Imagine when we know two percent!

Anthropology:

Researchers led by Elena Arciero of the Wellcome Sanger Institute in Cambridge, which studies human genetics, showed people were living in the Himalayas 10,000 years ago. They possessed a gene mutation that allowed them to survive on the low oxygen levels of high-altitude air.

Seems hard to believe people could have lived at such altitudes during an ice age and without any technology. But human history is rich in feats that seem hard to believe.

Last year researchers led by Marta Sánchez de la Torre at the University of Barcelona showed that 25,000 years ago, during the Glacial Maximum – coldest phase of the ice age – people in what’s now Spain sometimes traveled hundreds of miles as hunter-gatherers.

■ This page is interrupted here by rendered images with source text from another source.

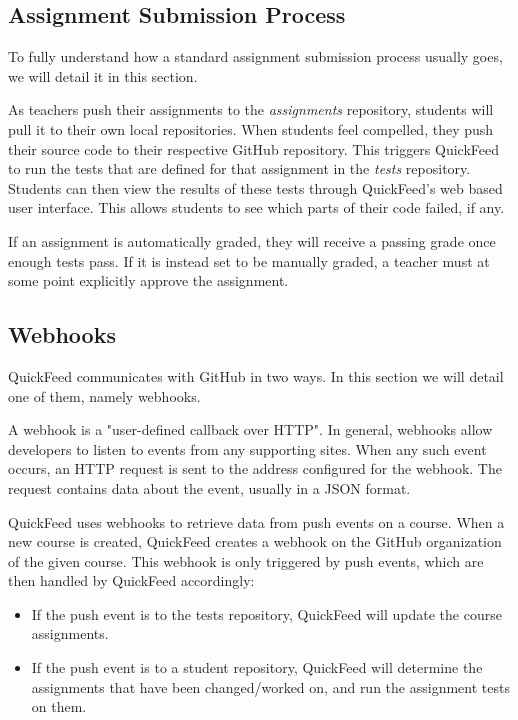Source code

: \subsection{Assignment Submission Process}

To fully understand how a standard assignment submission process usually goes, we will detail it in this section.

As teachers push their assignments to the \textit{assignments} repository, students will pull it to their own local repositories.
When students feel compelled, they push their source code to their respective GitHub repository.
This triggers QuickFeed to run the tests that are defined for that assignment in the \textit{tests} repository.
Students can then view the results of these tests through QuickFeed's web based user interface.  
This allows students to see which parts of their code failed, if any.

If an assignment is automatically graded, they will receive a passing grade once enough tests pass.
If it is instead set to be manually graded, a teacher must at some point explicitly approve the assignment.

\subsection{Webhooks}

QuickFeed communicates with GitHub in two ways.
In this section we will detail one of them, namely webhooks.

A webhook is a "user-defined callback over HTTP". %
In general, webhooks allow developers to listen to events from any supporting sites.
When any such event occurs, an HTTP request is sent to the address configured for the webhook.
The request contains data about the event, usually in a JSON format.

QuickFeed uses webhooks to retrieve data from push events on a course.
When a new course is created, QuickFeed creates a webhook on the GitHub organization of the given course.
This webhook is only triggered by push events, which are then handled by QuickFeed accordingly:

\begin{itemize}
    \item If the push event is to the tests repository, QuickFeed will update the course assignments.
    \item If the push event is to a student repository, QuickFeed will determine the assignments that have been changed/worked on, 
    and run the assignment tests on them.
\end{itemize}

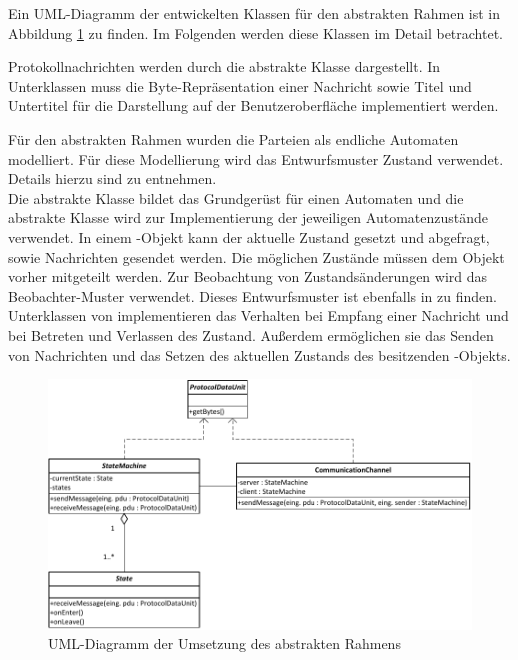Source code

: Ein UML-Diagramm der entwickelten Klassen für den abstrakten Rahmen ist in Abbildung \ref{fig_uml_abstract_state_machine} zu finden. Im Folgenden werden diese Klassen im Detail betrachtet.

Protokollnachrichten werden durch die abstrakte Klasse  dargestellt. In Unterklassen muss die Byte-Repräsentation einer Nachricht sowie Titel und Untertitel für die Darstellung auf der Benutzeroberfläche implementiert werden.

Für den abstrakten Rahmen wurden die Parteien als endliche Automaten modelliert. Für diese Modellierung wird das Entwurfsmuster Zustand verwendet. Details hierzu sind \cite{freeman04} zu entnehmen.\\
Die abstrakte Klasse  bildet das Grundgerüst für einen Automaten und die abstrakte Klasse  wird zur Implementierung der jeweiligen Automatenzustände verwendet. In einem -Objekt kann der aktuelle Zustand gesetzt und abgefragt, sowie Nachrichten gesendet werden. Die möglichen Zustände müssen dem Objekt vorher mitgeteilt werden. Zur Beobachtung von Zustandsänderungen wird das Beobachter-Muster verwendet. Dieses Entwurfsmuster ist ebenfalls in \cite{freeman04} zu finden.\\
Unterklassen von  implementieren das Verhalten bei Empfang einer Nachricht und bei Betreten und Verlassen des Zustand. Außerdem ermöglichen sie das Senden von Nachrichten und das Setzen des aktuellen Zustands des besitzenden -Objekts.

\begin{figure}
	\centering
	\includegraphics[scale=0.9]{Diagrams/uml/abstract_pdu_state_machine_channel.pdf} %
	\caption{UML-Diagramm der Umsetzung des abstrakten Rahmens}
	\label{fig_uml_abstract_state_machine}
\end{figure}

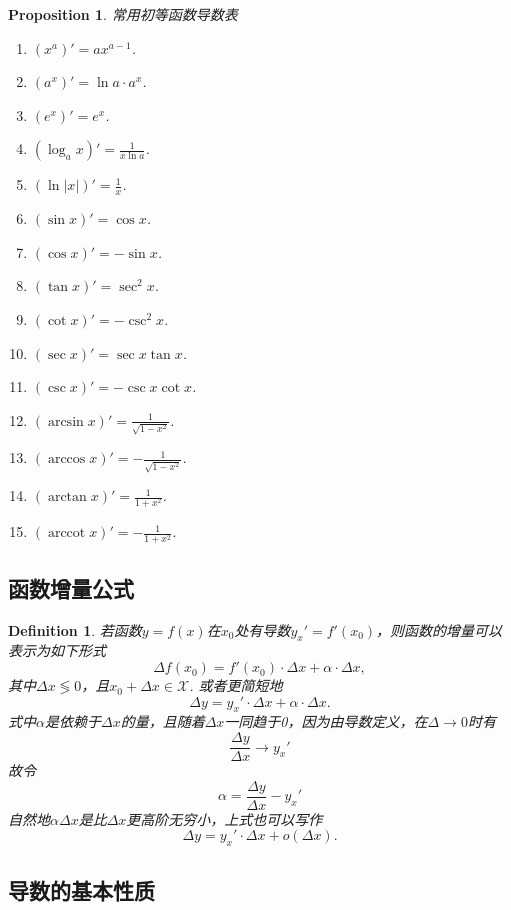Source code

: \documentclass{article}
\newtheorem{proposition}[theorem]{Proposition}
\newtheorem{definition}[theorem]{Definition}
\DeclareMathOperator{\arccot}{arccot}
\begin{document}
\begin{proposition} \rm 常用初等函数导数表 
\begin{enumerate} 
	\item $(x^a)' = ax^{a-1}$.
	\item $(a^x)' = \ln a\cdot a^x $.
	\item $(e^x)' = e^x$.
	\item $(\log_a x)' = \frac{1}{x\ln a}$.
	\item $(\ln |x|)' = \frac{1}{x}$.
	\item $(\sin x)' = \cos x$.
	\item $(\cos x)' = -\sin x$.
	\item $(\tan x)' = \sec^2 x$.
	\item $(\cot x)' = -\csc^2 x$.
	\item $(\sec x)' = \sec x \tan x$.
	\item $(\csc x)' = -\csc x \cot x$.
	\item $(\arcsin x)' = \frac{1}{\sqrt{1-x^2}}$.
	\item $(\arccos x)' = -\frac{1}{\sqrt{1-x^2}}$.
	\item $(\arctan x)' = \frac{1}{1+x^2}$.
	\item $(\arccot x)' = -\frac{1}{1+x^2}$.
\end{enumerate}
\end{proposition}

\newpage
\subsection{函数增量公式}

\begin{definition}
\rm 若函数$y=f(x)$在$x_0$处有导数$y_x'=f'(x_0)$，则函数的增量可以表示为如下形式
$$
\Delta f(x_0) = f'(x_0) \cdot \Delta x + \alpha \cdot \Delta x,
$$
其中$\Delta x \lessgtr 0$，且$x_0 + \Delta x \in \mathcal{X}$. 或者更简短地
$$
\Delta y = y_x'\cdot \Delta x + \alpha \cdot \Delta x.
$$
式中$\alpha$是依赖于$\Delta x$的量，且随着$\Delta x$一同趋于0，因为由导数定义，在$\Delta \rightarrow 0$时有
$$
\frac{\Delta y}{\Delta x} \rightarrow y_x'
$$
故令
$$
\alpha =  \frac{\Delta y}{\Delta x} - y_x'
$$
自然地$\alpha \Delta x$是比$\Delta x$更高阶无穷小，上式也可以写作
$$
\Delta y = y_x' \cdot \Delta x + o(\Delta x).
$$
\end{definition}

\subsection{导数的基本性质}
\end{document}
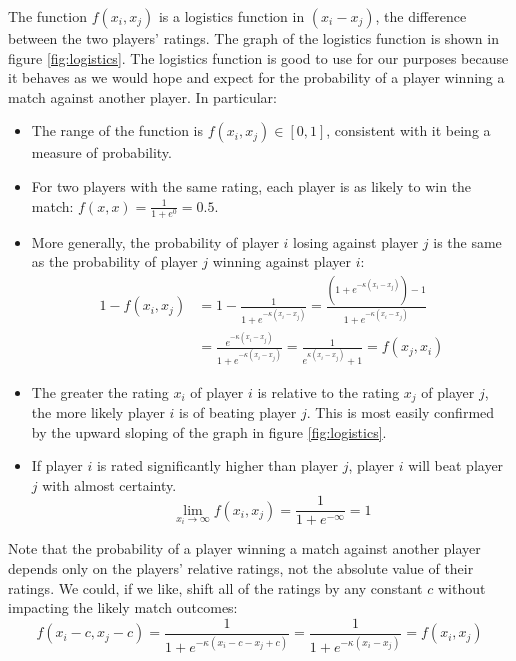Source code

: \documentclass{article}
\begin{document}
The function $f(x_i, x_j)$ is a logistics function in $(x_i - x_j)$, the
difference between the two players' ratings. The graph of the logistics
function is shown in figure \ref{fig:logistics}. The logistics function is
good to use for our purposes because it behaves as we would hope and expect
for the probability of a player winning a match against another player. In
particular:
\begin{itemize}
  \item The range of the function is $f(x_i, x_j) \in [0, 1]$, consistent with
    it being a measure of probability.

  \item For two players with the same rating, each player is as likely to win
    the match: $f(x, x) = \frac{1}{1 + e^0} = 0.5$.

  \item More generally, the probability of player $i$ losing against player
    $j$ is the same as the probability of player $j$ winning against player
    $i$:
    \begin{align*}
      1 - f(x_i, x_j) &= 1 - \frac{1}{1 + e^{-\kappa(x_i - x_j)}} = \frac{(1 + e^{-\kappa(x_i - x_j)}) - 1}{1 + e^{-\kappa(x_i - x_j)}} \\
                      &= \frac{e^{-\kappa(x_i - x_j)}}{1 + e^{-\kappa(x_i - x_j)}} = \frac{1}{e^{\kappa(x_i - x_j)} + 1} = f(x_j, x_i)
    \end{align*}

  \item The greater the rating $x_i$ of player $i$ is relative to the rating
    $x_j$ of player $j$, the more likely player $i$ is of beating player $j$.
    This is most easily confirmed by the upward sloping of the graph in figure
    \ref{fig:logistics}.

  \item If player $i$ is rated significantly higher than player $j$, player
    $i$ will beat player $j$ with almost certainty.
    \begin{equation*}
      \lim_{x_i \to \infty} f(x_i, x_j) = \frac{1}{1 + e^{-\infty}} = 1
    \end{equation*}
\end{itemize}

Note that the probability of a player winning a match against another player
depends only on the players' relative ratings, not the absolute value of their
ratings. We could, if we like, shift all of the ratings by any constant $c$
without impacting the likely match outcomes:
\begin{equation*}
  f(x_i - c, x_j - c) =
  \frac{1}{1 + e^{-\kappa(x_i - c - x_j + c)}} =
  \frac{1}{1 + e^{-\kappa(x_i - x_j)}} = f(x_i, x_j)
\end{equation*}
\end{document}
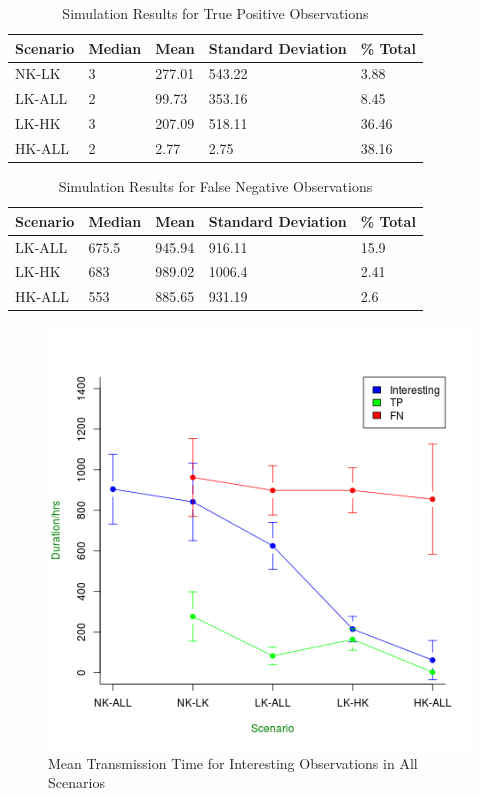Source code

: \begin{table}[h]\footnotesize
\begin{tabularx}{\textwidth}{ |X|X|X|X|X|}
\hline
Scenario & Median & Mean & Standard Deviation & \% Total\\
\hline
NK-LK & 3 & 277.01 & 543.22 & 3.88\\
LK-ALL & 2 & 99.73 & 353.16 & 8.45\\
LK-HK & 3 & 207.09 & 518.11 & 36.46\\
HK-ALL & 2 & 2.77 & 2.75 & 38.16\\
\hline
\end{tabularx}
\caption{Simulation Results for True Positive Observations}\label{tab:observ_tp}
\end{table}

\begin{table}[h]\footnotesize
\begin{tabularx}{\textwidth}{ |X|X|X|X|X|}
\hline
Scenario & Median & Mean & Standard Deviation & \% Total\\
\hline
LK-ALL & 675.5 & 945.94 & 916.11 & 15.9\\ 
LK-HK & 683 & 989.02 & 1006.4 & 2.41\\
HK-ALL & 553 & 885.65 & 931.19 & 2.6\\
\hline
\end{tabularx}
\caption{Simulation Results for False Negative Observations}\label{tab:observ_fn}
\end{table}

\begin{figure}[h]
\centering
\includegraphics[width=\textwidth]{Chap7/figures/all_int.png}
\caption{Mean Transmission Time for Interesting Observations in All Scenarios}
\label{fig:all_int}
\end{figure}

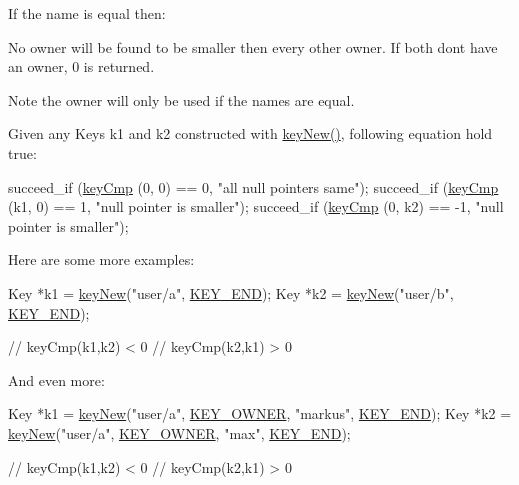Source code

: If the name is equal then\+:


\begin{DoxyItemize}
\item No owner will be found to be smaller then every other owner. If both don\textquotesingle{}t have an owner, 0 is returned.
\end{DoxyItemize}

\begin{DoxyNote}{Note}
the owner will only be used if the names are equal.
\end{DoxyNote}
Given any Keys k1 and k2 constructed with \hyperlink{group__key_gad23c65b44bf48d773759e1f9a4d43b89}{key\+New()}, following equation hold true\+:


\begin{DoxyCodeInclude}
        succeed\_if (\hyperlink{group__keytest_gaf6e66e12fe04d535a5d1c8218ced803e}{keyCmp} (0, 0) == 0, \textcolor{stringliteral}{"all null pointers same"});
        succeed\_if (\hyperlink{group__keytest_gaf6e66e12fe04d535a5d1c8218ced803e}{keyCmp} (k1, 0) == 1, \textcolor{stringliteral}{"null pointer is smaller"});
        succeed\_if (\hyperlink{group__keytest_gaf6e66e12fe04d535a5d1c8218ced803e}{keyCmp} (0, k2) == -1, \textcolor{stringliteral}{"null pointer is smaller"});
\end{DoxyCodeInclude}
 Here are some more examples\+: 
\begin{DoxyCode}
Key *k1 = \hyperlink{group__key_gad23c65b44bf48d773759e1f9a4d43b89}{keyNew}(\textcolor{stringliteral}{"user/a"}, \hyperlink{group__key_gga9b703ca49f48b482def322b77d3e6bc8aa8adb6fcb92dec58fb19410eacfdd403}{KEY\_END});
Key *k2 = \hyperlink{group__key_gad23c65b44bf48d773759e1f9a4d43b89}{keyNew}(\textcolor{stringliteral}{"user/b"}, \hyperlink{group__key_gga9b703ca49f48b482def322b77d3e6bc8aa8adb6fcb92dec58fb19410eacfdd403}{KEY\_END});

\textcolor{comment}{// keyCmp(k1,k2) < 0}
\textcolor{comment}{// keyCmp(k2,k1) > 0}
\end{DoxyCode}


And even more\+: 
\begin{DoxyCode}
Key *k1 = \hyperlink{group__key_gad23c65b44bf48d773759e1f9a4d43b89}{keyNew}(\textcolor{stringliteral}{"user/a"}, \hyperlink{group__key_gga9b703ca49f48b482def322b77d3e6bc8a77ca60362fa8daca8d5347db4385068b}{KEY\_OWNER}, \textcolor{stringliteral}{"markus"}, \hyperlink{group__key_gga9b703ca49f48b482def322b77d3e6bc8aa8adb6fcb92dec58fb19410eacfdd403}{KEY\_END});
Key *k2 = \hyperlink{group__key_gad23c65b44bf48d773759e1f9a4d43b89}{keyNew}(\textcolor{stringliteral}{"user/a"}, \hyperlink{group__key_gga9b703ca49f48b482def322b77d3e6bc8a77ca60362fa8daca8d5347db4385068b}{KEY\_OWNER}, \textcolor{stringliteral}{"max"}, \hyperlink{group__key_gga9b703ca49f48b482def322b77d3e6bc8aa8adb6fcb92dec58fb19410eacfdd403}{KEY\_END});

\textcolor{comment}{// keyCmp(k1,k2) < 0}
\textcolor{comment}{// keyCmp(k2,k1) > 0}
\end{DoxyCode}


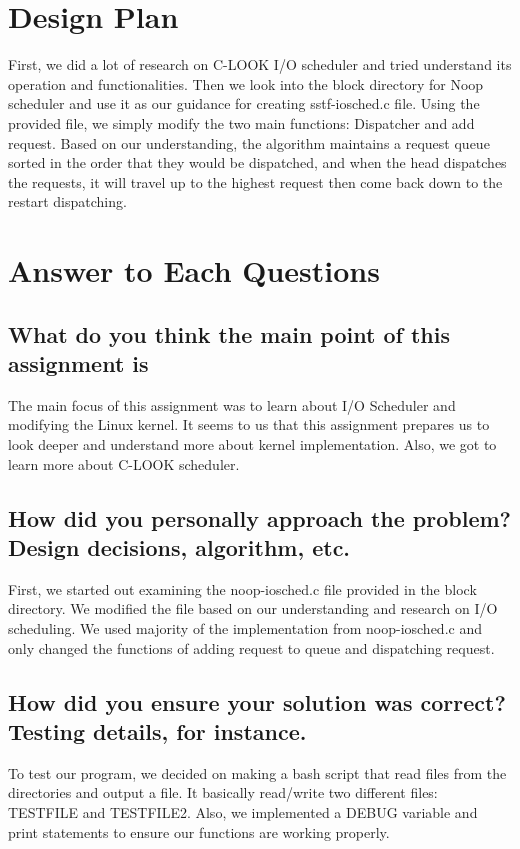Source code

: \documentclass[onecolumn, draftclsnofoot,10pt, compsoc]{IEEEtran}
\begin{document}

\section{Design Plan}
\noindent
First, we did a lot of research on C-LOOK I/O scheduler and tried understand its operation and functionalities. Then we look into the block directory for Noop scheduler and use it as our guidance for creating sstf-iosched.c file. Using the provided file, we simply modify the two main functions: Dispatcher and add request. Based on our understanding, the algorithm maintains a request queue sorted in the order that they would be dispatched, and when the head dispatches the requests, it will travel up to the highest request then come back down to the restart dispatching. 
\\

\section{Answer to Each Questions }
\subsection{What do you think the main point of this assignment is}

\noindent 
The main focus of this assignment was to learn about I/O Scheduler and modifying the Linux kernel. It seems to us that this assignment prepares us to look deeper and understand more about kernel implementation. Also, we got to learn more about C-LOOK scheduler.  
\\

\subsection{How did you personally approach the problem? Design decisions, algorithm, etc.}

\noindent 
First, we started out examining the noop-iosched.c file provided in the block directory. We modified the file based on our understanding and research on I/O scheduling. We used majority of the implementation from noop-iosched.c and only changed the functions of adding request to queue and dispatching request. 
\\

\subsection{How did you ensure your solution was correct? Testing details, for instance.}
\noindent 
To test our program, we decided on making a bash script that read files from the directories and output a file. It basically read/write two different files: TESTFILE and TESTFILE2. Also, we implemented a DEBUG variable and print statements to ensure our functions are working properly.  
\\
\end{document}
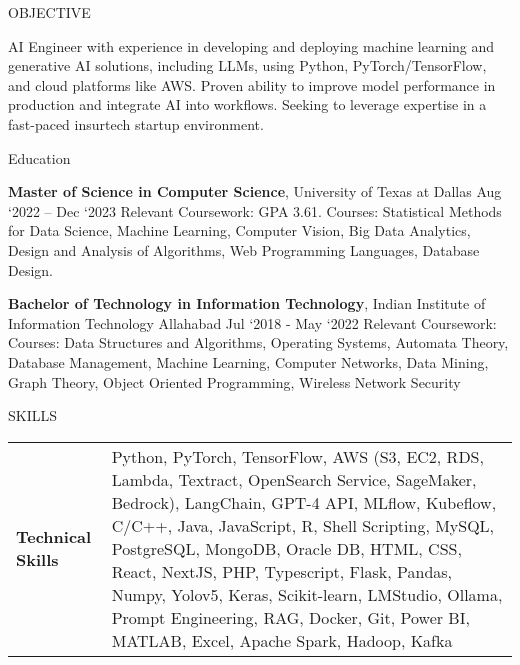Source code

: \documentclass{resume}
\begin{document}
\begin{rSection}{OBJECTIVE}

{AI Engineer with experience in developing and deploying machine learning and generative AI solutions, including LLMs, using Python, PyTorch/TensorFlow, and cloud platforms like AWS. Proven ability to improve model performance in production and integrate AI into workflows. Seeking to leverage expertise in a fast-paced insurtech startup environment.}

\end{rSection}
\begin{rSection}{Education}

{\bf Master of Science in Computer Science}, University of Texas at Dallas \hfill {Aug ‘2022 – Dec ‘2023}
Relevant Coursework: GPA 3.61. Courses: Statistical Methods for Data Science, Machine Learning, Computer Vision, Big Data Analytics, Design and Analysis of Algorithms, Web Programming Languages, Database Design.

{\bf Bachelor of Technology in Information Technology}, Indian Institute of Information Technology Allahabad \hfill {Jul ‘2018 - May ‘2022}
Relevant Coursework: Courses: Data Structures and Algorithms, Operating Systems, Automata Theory, Database Management, Machine Learning, Computer Networks, Data Mining, Graph Theory, Object Oriented Programming, Wireless Network Security

\end{rSection}
\begin{rSection}{SKILLS}

\begin{tabular}{ @{} >{\bfseries}l @{\hspace{6ex}} l }
Technical Skills & Python, PyTorch, TensorFlow, AWS (S3, EC2, RDS, Lambda, Textract, OpenSearch Service, SageMaker, Bedrock), LangChain, GPT-4 API, MLflow, Kubeflow, C/C++, Java, JavaScript, R, Shell Scripting, MySQL, PostgreSQL, MongoDB, Oracle DB, HTML, CSS, React, NextJS, PHP, Typescript, Flask, Pandas, Numpy, Yolov5, Keras, Scikit-learn, LMStudio, Ollama, Prompt Engineering, RAG, Docker, Git, Power BI, MATLAB, Excel, Apache Spark, Hadoop, Kafka \\
\end{tabular}\\
\end{rSection}
\end{document}
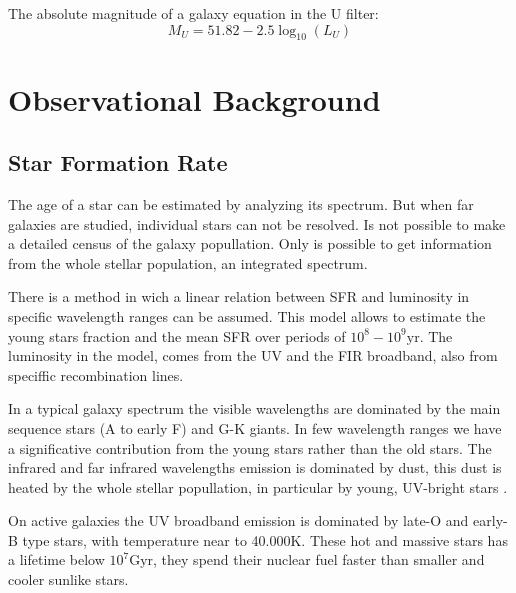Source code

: \documentclass{emulateapj}
\begin{document}
  The absolute magnitude of a galaxy equation in the U filter:
  \[ M_{U} = 51.82 - 2.5 \log_{10}(L_{U}) \]




\section{Observational Background}
\label{sec:theo}

\subsection{Star Formation Rate}

The age of a star can be estimated by analyzing its spectrum. But when far
galaxies are studied, individual stars can not be resolved. Is not 
possible to make a detailed census of the galaxy popullation. Only is possible 
to get information from the whole stellar population, an integrated spectrum.

There is a  method\citep{madau98} in wich a linear relation between SFR
and luminosity in specific wavelength ranges can be assumed. This model allows
to estimate the young stars fraction and the mean SFR over periods of $10^8 -
10^9 \textrm{yr}$\citep{kennicutt98}. The luminosity in the model, comes from
the UV and the FIR broadband, also from speciffic recombination lines.



In a typical galaxy spectrum the visible wavelengths are dominated by the main 
sequence stars (A to early F) and G-K giants. In few wavelength ranges we have 
a significative contribution from the young stars rather than the old stars. 
The infrared and far infrared wavelengths emission is dominated by dust, this 
dust is  heated by the whole stellar popullation, in particular by young, 
UV-bright stars \citep{law11}.

On active galaxies the UV broadband emission is dominated by late-O
and early-B type stars, with temperature near to 40.000K. These hot and massive
stars has a lifetime below $10^7\textrm{Gyr}$, they spend their nuclear fuel
faster than smaller and cooler sunlike stars.
\end{document}
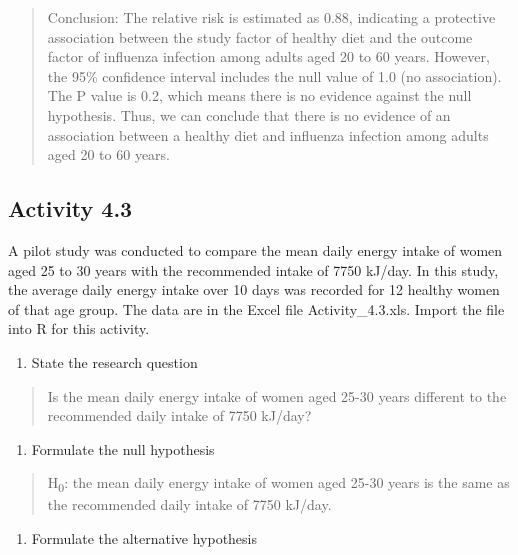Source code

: \documentclass[
]{memoir}
\providecommand{\tightlist}{%
  \setlength{\itemsep}{0pt}\setlength{\parskip}{0pt}}
\begin{document}
\begin{quote}
Conclusion: The relative risk is estimated as 0.88, indicating a protective association between the study factor of healthy diet and the outcome factor of influenza infection among adults aged 20 to 60 years. However, the 95\% confidence interval includes the null value of 1.0 (no association). The P value is 0.2, which means there is no evidence against the null hypothesis. Thus, we can conclude that there is no evidence of an association between a healthy diet and influenza infection among adults aged 20 to 60 years.
\end{quote}

\hypertarget{activity-4.3}{%
\subsection*{Activity 4.3}\label{activity-4.3}}

A pilot study was conducted to compare the mean daily energy intake of women aged 25 to 30 years with the recommended intake of 7750 kJ/day. In this study, the average daily energy intake over 10 days was recorded for 12 healthy women of that age group. The data are in the Excel file Activity\_4.3.xls. Import the file into R for this activity.

\begin{enumerate}
\def\labelenumi{\alph{enumi})}
\tightlist
\item
  State the research question
\end{enumerate}

\begin{quote}
Is the mean daily energy intake of women aged 25-30 years different to the recommended daily intake of 7750 kJ/day?
\end{quote}

\begin{enumerate}
\def\labelenumi{\alph{enumi})}
\setcounter{enumi}{1}
\tightlist
\item
  Formulate the null hypothesis
\end{enumerate}

\begin{quote}
H\textsubscript{0}: the mean daily energy intake of women aged 25-30 years is the same as the recommended daily intake of 7750 kJ/day.
\end{quote}

\begin{enumerate}
\def\labelenumi{\alph{enumi})}
\setcounter{enumi}{2}
\tightlist
\item
  Formulate the alternative hypothesis
\end{enumerate}
\end{document}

Evidence was found that hippo lived along the Rhine River Valley 31,000 years ago – during an ice age.

From the study of African fossils, researchers at NYU are reasonably sure our hominin ancestors first stood upright 7 million years ago.

That’s 350,000 generations! It’s much father back in the past than once assumed, reflecting the main trend line of A Cosmic Thought – science continuously finds the universe is larger and grander, the human family older, than was believed by great minds of prior centuries.

Researchers led by Rob Davis at the British Museum in London found evidence Neanderthals in what’s now southern England were using fire to cook food 400,000 years ago.

That’s 20,000 generations! Again, farther back in the past than thought. The previous standard guesstimate was the first controlled use of fire happening 50,000 years ago. Make that 400,000 years!

Ancient peoples not only figured out how to control fire – they knew cooking meat made it tasty and better for health. (Cooking kills pathogens.) This happened 20,000 generations ago.

Can’t top that? Other new research shows tool-making human forebears lived in northern England 440,000 years ago.

That’s 40,000 years before the mastery of fire. That’s 2,000 generations of people living in a cold place without fire – or at least, without leaving any evidence of fire.

In a cave in South Africa, animal bones from one million years ago were found with scorch marks. This might have occurred because of natural wildfire. What if there was controlled use of fire for cooking one million years ago?

Skull of a Denisovan, found in China. Photo courtesy New Scientist.

Pop culture tends to assume Homo sapiens overcame the Neanderthals and the Denisovans because we were more violent. Research is trending in the opposite direction –the big advantage to Homo sapiens is that we were more cooperative.

Another possibility was proposed last year: a genetic mutation in people allowed them to resist the harm from naturally occurring lead in drinking water. This made Homo sapiens smarter than Neanderthals and Denisovans, who never evolved lead-resistance genes.

First evidence of Denisovans was discovered by Qiaomei Fu, a Chinese paleontologist. She’s been trying to show that genetically modern humans populated China at least 100,000 years ago, which would be much farther back in the past than the Out of Africa theory assumes.

Out of Africa theory, known to researchers as the Recent African Origins hypothesis, holds that modern humans evolved solely in Africa around 150,000 years ago, then began moving to other places 60,000 to 90,000 years ago. Qiaomei Fu is the best known of Chinese paleontologists who hope to prove there were two separate evolutions of modern humans, one in Africa and the other in Asia.